* _What to produce_:
Check each line of the material. Copy those containing "invariance".

* _Available data_:
********************
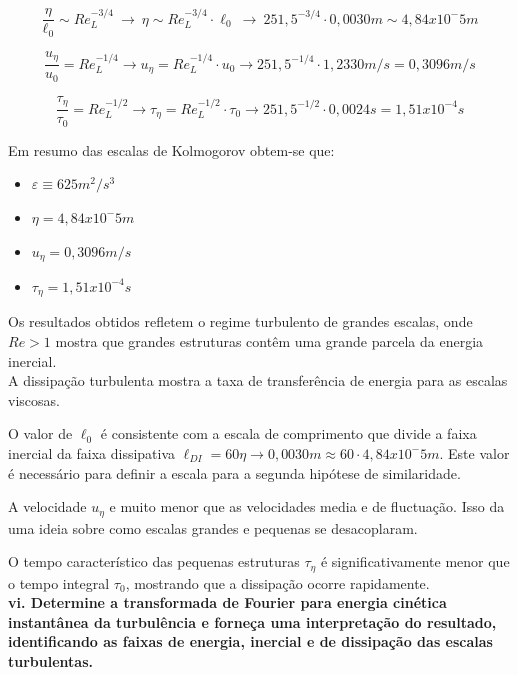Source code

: \documentclass[12pt]{article}
\begin{document}
\begin{equation}
	\frac{\eta}{\ell_0} \sim Re_L^{-3/4} \ \rightarrow \ \eta  \sim Re_L^{-3/4} \cdot \ell_0 \ \rightarrow \ 251,5^{-3/4} \cdot 0,0030m \sim 4,84 x 10^-5 m 
\end{equation}

\begin{equation}
	\frac{u_\eta}{u_0} = Re_L^{-1/4} \rightarrow u_\eta= Re_L^{-1/4} \cdot u_0 \rightarrow 251,5^{-1/4} \cdot 1,2330 m/s = 0,3096 m/s
\end{equation}

\begin{equation}
	\frac{\tau_\eta}{\tau_0} = Re_L^{-1/2} \rightarrow \tau_\eta = Re_L^{-1/2} \cdot \tau_0 \rightarrow 251,5^{-1/2} \cdot 0,0024 s = 1,51x10^{-4} s
\end{equation}

Em resumo das escalas de Kolmogorov obtem-se que:
\begin{itemize}
	\item $\varepsilon \equiv 625 m^2/s^3 $
	\item $\eta = 4,84 x 10^-5 m$
	\item $u_\eta = 0,3096 m/s$
	\item $\tau_\eta = 1,51x10^{-4} s$
\end{itemize}

Os resultados obtidos refletem o regime turbulento de grandes escalas, onde $Re>1$ mostra que grandes estruturas contêm uma grande parcela da energia inercial.\\
A dissipação turbulenta mostra a taxa de transferência de energia para as escalas viscosas.

O valor de $\ell_0$ é consistente com a escala de comprimento que divide a faixa inercial da faixa dissipativa $\ell_{DI} = 60 \eta \rightarrow 0,0030 m \approx 60\cdot  4,84 x 10^-5 m  $. Este valor é necessário para definir a escala para a segunda hipótese de similaridade.

A velocidade $u_\eta$ e muito menor que as velocidades media e de fluctuação. Isso da uma ideia sobre como escalas grandes e pequenas se desacoplaram.

O tempo característico das pequenas estruturas $\tau_\eta$ é significativamente menor que o tempo integral $\tau_0$, mostrando que a dissipação ocorre rapidamente. \\
\textbf{vi. Determine a transformada de Fourier para energia cinética instantânea da turbulência e
forneça uma interpretação do resultado, identificando as faixas de energia, inercial e de
dissipação das escalas turbulentas.}
\end{document}
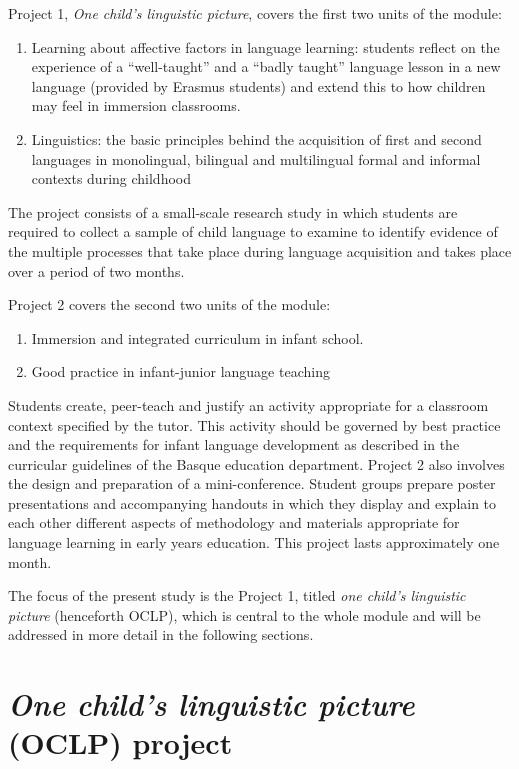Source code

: \documentclass[output=paper]{../langscibook}
\begin{document}
Project 1, \emph{One child's linguistic picture}, covers the first two units of the module:

\begin{enumerate}
\item Learning about affective factors in language learning: students reflect on the experience of a “well-taught” and a “badly taught” language lesson in a new language (provided by Erasmus students) and extend this to how children may feel in immersion classrooms.
\item Linguistics: the basic principles behind the acquisition of first and second languages in monolingual, bilingual and multilingual formal and informal contexts during childhood 
\end{enumerate}

The project consists of a small-scale research study in which students are required to collect a sample of child language to examine to identify evidence of the multiple processes that take place during language acquisition and takes place over a period of two months.

Project 2 covers the second two units of the module: 

\begin{enumerate}[start=3]
\item Immersion and integrated curriculum in infant school. 
\item Good practice in infant-junior language teaching
\end{enumerate}

Students create, peer-teach and justify an activity appropriate for a classroom context specified by the tutor. This activity should be governed by best practice and the requirements for infant language development as described in the curricular guidelines of the Basque education department. Project 2 also involves the design and preparation of a mini-conference. Student groups prepare poster presentations and accompanying handouts in which they display and explain to each other different aspects of methodology and materials appropriate for language learning in early years education. This project lasts approximately one month.

The focus of the present study is the Project 1, titled \emph{one child's linguistic picture} (henceforth OCLP), which is central to the whole module and will be addressed in more detail in the following sections.


\section{\emph{One child's linguistic picture} (OCLP) project}
\end{document}
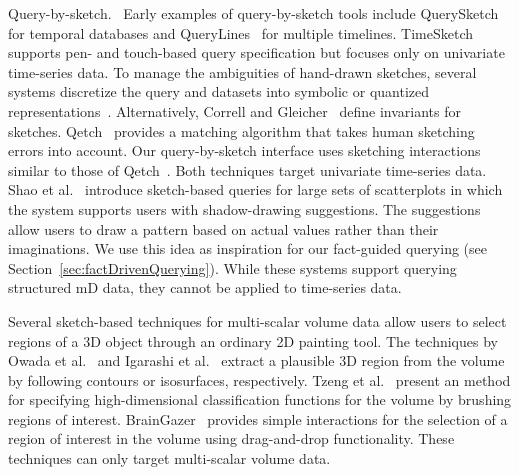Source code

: \textsf{Query-by-sketch.\ } 
Early examples of query-by-sketch tools include QuerySketch~\cite{Wattenberg2001} for temporal databases and QueryLines~\cite{Ryall2005} for multiple timelines. 
TimeSketch~\cite{Eichmann2015} supports pen- and touch-based query specification but focuses only on univariate time-series data.
To manage the ambiguities of hand-drawn sketches, several systems discretize the query and datasets into symbolic or quantized representations~\cite{Muthumanickam2016,ruta2019sax}.
%
Alternatively, Correll and Gleicher~\cite{Correll2016} define invariants for sketches. %
Qetch~\cite{Mannino2018} provides a matching algorithm that takes human sketching errors into account.
Our query-by-sketch interface uses sketching interactions similar to those of Qetch~\cite{Mannino2018}.
Both techniques target univariate time-series data.
%
Shao et al.~\cite{Shao2014} introduce sketch-based queries for large sets of scatterplots
in which the system supports users with shadow-drawing suggestions. %
The suggestions allow users to draw a pattern based on actual values rather than their imaginations.
We use this idea as inspiration for our fact-guided querying (see Section~\ref{sec:factDrivenQuerying}).
While these systems support querying structured mD data, they cannot be applied to time-series data.

Several sketch-based techniques for multi-scalar volume data allow users to select regions of a 3D object through an ordinary 2D painting tool.
The techniques by Owada et al.~\cite{Owada2005} and Igarashi et al.~\cite{Igarashi2016} extract a plausible 3D region from the volume
by following contours or isosurfaces, respectively.
Tzeng et al.~\cite{Tzeng2003} present an method for specifying high-dimensional classification functions for the volume
by brushing regions of interest. %
BrainGazer~\cite{Bruckner2009} provides simple interactions for the selection of a region of interest in the volume
using drag-and-drop functionality.
These techniques can only target multi-scalar volume data. 

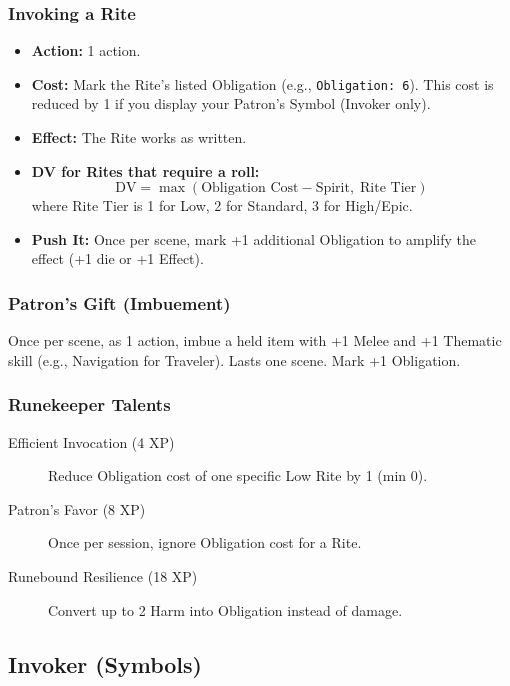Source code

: \subsubsection*{Invoking a Rite}
\label{sec:invoking-rite}
\begin{itemize}
  \item \textbf{Action:} 1 action.
  \item \textbf{Cost:} Mark the Rite's listed Obligation (e.g., \texttt{Obligation: 6}). This cost is reduced by 1 if you display your Patron's Symbol (Invoker only).
  \item \textbf{Effect:} The Rite works as written.
  \item \textbf{DV for Rites that require a roll:} 
  \[
  \text{DV} = \max(\text{Obligation Cost} - \text{Spirit},\; \text{Rite Tier})
  \]
  where Rite Tier is 1 for Low, 2 for Standard, 3 for High/Epic.
  \item \textbf{Push It:} Once per scene, mark +1 additional Obligation to amplify the effect (+1 die or +1 Effect).
\end{itemize}

\subsubsection*{Patron's Gift (Imbuement)}
\label{sec:patrons-gift}
Once per scene, as 1 action, imbue a held item with +1 Melee and +1 Thematic skill (e.g., Navigation for Traveler). Lasts one scene. Mark +1 Obligation.

\subsubsection*{Runekeeper Talents}
\label{sec:runekeeper-talents}
\begin{description}
  \item[Efficient Invocation (4 XP)] Reduce Obligation cost of one specific Low Rite by 1 (min 0).
  \item[Patron's Favor (8 XP)] Once per session, ignore Obligation cost for a Rite.
  \item[Runebound Resilience (18 XP)] Convert up to 2 Harm into Obligation instead of damage.
\end{description}

\subsection{Invoker (Symbols)}
\label{sec:invoker}

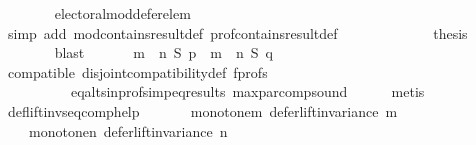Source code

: \begin{isabellebody}
\ \ \ \ \ \ \isamarkupfalse%
\ electoral{\isacharunderscore}{\kern0pt}mod{\isacharunderscore}{\kern0pt}defer{\isacharunderscore}{\kern0pt}elem\isanewline
\ \ \ \ \ \ \isamarkupfalse%
\ {\isacharparenleft}{\kern0pt}simp\ add{\isacharcolon}{\kern0pt}\ mod{\isacharunderscore}{\kern0pt}contains{\isacharunderscore}{\kern0pt}result{\isacharunderscore}{\kern0pt}def\ prof{\isacharunderscore}{\kern0pt}contains{\isacharunderscore}{\kern0pt}result{\isacharunderscore}{\kern0pt}def{\isacharparenright}{\kern0pt}\isanewline
\ \ \ \ \isamarkupfalse%
\ {}{}\ {}{}\isanewline
\ \ \ \ \isamarkupfalse%
\ {\isacharquery}{\kern0pt}thesis\isanewline
\ \ \ \ \ \ \isamarkupfalse%
\ blast\isanewline
\ \ \isamarkupfalse%
\isanewline
\ \ \isamarkupfalse%
\ {\isachardoublequoteopen}{\isacharparenleft}{\kern0pt}m\ {\isasymparallel}\isactrlsub {\isasymup}\ n{\isacharparenright}{\kern0pt}\ S\ p\ {\isacharequal}{\kern0pt}\ {\isacharparenleft}{\kern0pt}m\ {\isasymparallel}\isactrlsub {\isasymup}\ n{\isacharparenright}{\kern0pt}\ S\ q{\isachardoublequoteclose}\isanewline
\ \ \ \ \isamarkupfalse%
\ compatible\ disjoint{\isacharunderscore}{\kern0pt}compatibility{\isacharunderscore}{\kern0pt}def\ f{\isacharunderscore}{\kern0pt}profs\isanewline
\ \ \ \ \ \ \ \ \ \ eq{\isacharunderscore}{\kern0pt}alts{\isacharunderscore}{\kern0pt}in{\isacharunderscore}{\kern0pt}profs{\isacharunderscore}{\kern0pt}imp{\isacharunderscore}{\kern0pt}eq{\isacharunderscore}{\kern0pt}results\ max{\isacharunderscore}{\kern0pt}par{\isacharunderscore}{\kern0pt}comp{\isacharunderscore}{\kern0pt}sound\isanewline
\ \ \ \ \isamarkupfalse%
\ metis\isanewline
{}\isamarkupfalse%
%
\endisatagproof
{\isafoldproof}%
%
\isadelimproof
\isanewline
%
\endisadelimproof
\isanewline
{}\isamarkupfalse%
\ def{\isacharunderscore}{\kern0pt}lift{\isacharunderscore}{\kern0pt}inv{\isacharunderscore}{\kern0pt}seq{\isacharunderscore}{\kern0pt}comp{\isacharunderscore}{\kern0pt}help{\isacharcolon}{\kern0pt}\isanewline
\ \ \isanewline
\ \ \ \ monotone{\isacharunderscore}{\kern0pt}m{\isacharcolon}{\kern0pt}\ {\isachardoublequoteopen}defer{\isacharunderscore}{\kern0pt}lift{\isacharunderscore}{\kern0pt}invariance\ m{\isachardoublequoteclose}\ \isanewline
\ \ \ \ monotone{\isacharunderscore}{\kern0pt}n{\isacharcolon}{\kern0pt}\ {\isachardoublequoteopen}defer{\isacharunderscore}{\kern0pt}lift{\isacharunderscore}{\kern0pt}invariance\ n{\isachardoublequoteclose}\ \isanewline

\end{isabellebody}

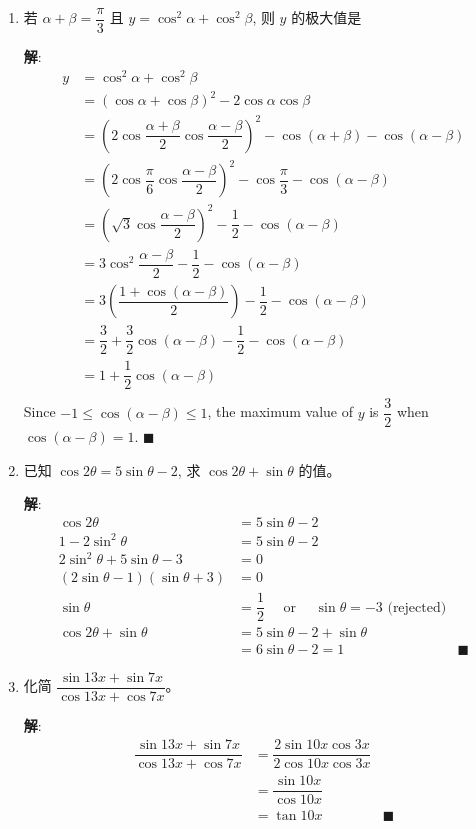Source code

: \documentclass{report}
\newcommand{\sol}{\vspace{0.2cm}\textbf{解}:}
\begin{document}
\begin{enumerate}[leftmargin=*]
        \newpage
    \item 若 $\alpha+\beta=\dfrac{\pi}{3}$ 且 $y=\cos ^2 \alpha+\cos ^2 \beta$, 则 $y$ 的极大值是
    
    \sol{}
    \begin{align*}
        y &= \cos^2 \alpha + \cos^2 \beta \\
        &= \left(\cos \alpha + \cos \beta\right)^2 - 2\cos \alpha \cos \beta \\
        & = \left(2\cos \dfrac{\alpha + \beta}{2}\cos \dfrac{\alpha - \beta}{2}\right)^2 - \cos(\alpha + \beta) - \cos(\alpha - \beta) \\
        & = \left(2\cos \dfrac{\pi}{6}\cos \dfrac{\alpha - \beta}{2}\right)^2 - \cos\dfrac{\pi}{3} - \cos(\alpha - \beta) \\
        & = \left(\sqrt{3}\cos \dfrac{\alpha - \beta}{2}\right)^2 - \dfrac{1}{2} - \cos(\alpha - \beta) \\
        & = 3\cos^2 \dfrac{\alpha - \beta}{2} - \dfrac{1}{2} - \cos(\alpha - \beta) \\
        & = 3\left(\dfrac{1 + \cos(\alpha - \beta)}{2}\right) - \dfrac{1}{2} - \cos(\alpha - \beta) \\
        & = \dfrac{3}{2} + \dfrac{3}{2}\cos(\alpha - \beta) - \dfrac{1}{2} - \cos(\alpha - \beta) \\
        & = 1 + \dfrac{1}{2}\cos(\alpha - \beta) \\
    \end{align*}
    Since $-1 \leq \cos(\alpha - \beta) \leq 1$, the maximum value of $y$ is $\dfrac{3}{2}$ when $\cos(\alpha - \beta) = 1$. \hfill $\blacksquare$

    \item 已知 $\cos 2 \theta=5 \sin \theta-2$, 求 $\cos 2 \theta+\sin \theta$ 的值。
    
    \sol{}
    \begin{align*}
        \cos 2 \theta &= 5 \sin \theta - 2 \\
        1 - 2\sin^2 \theta &= 5\sin \theta - 2 \\
        2\sin^2 \theta + 5\sin \theta - 3 &= 0 \\
        (2\sin \theta - 1)(\sin \theta + 3) &= 0 \\
        \sin \theta &= \dfrac{1}{2} \quad \text{ or } \quad \sin \theta = -3 \text{ (rejected)} \\
        \cos 2 \theta + \sin \theta &= 5\sin \theta - 2 + \sin \theta \\
        & = 6\sin \theta - 2 = 1 &\blacksquare
    \end{align*}
    \item 化简 $\dfrac{\sin 13 x+\sin 7 x}{\cos 13 x+\cos 7 x}$。
    
    \sol{}
    \begin{align*}
        \dfrac{\sin 13 x+\sin 7 x}{\cos 13 x+\cos 7 x} &= \dfrac{2\sin 10 x \cos 3 x}{2\cos 10 x \cos 3 x} \\
        & = \dfrac{\sin 10 x}{\cos 10 x} \\
        & = \tan 10 x &\blacksquare
    \end{align*}
\end{enumerate}
\end{document}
********************
* _Written response_:
\ \ \ \ monotone{\isacharunderscore}{\kern0pt}m{\isacharcolon}{\kern0pt}\ {\isachardoublequoteopen}defer{\isacharunderscore}{\kern0pt}lift{\isacharunderscore}{\kern0pt}invariance\ m{\isachardoublequoteclose}\ \isanewline
\ \ \ \ monotone{\isacharunderscore}{\kern0pt}n{\isacharcolon}{\kern0pt}\ {\isachardoublequoteopen}defer{\isacharunderscore}{\kern0pt}lift{\isacharunderscore}{\kern0pt}invariance\ n{\isachardoublequoteclose}\ \isanewline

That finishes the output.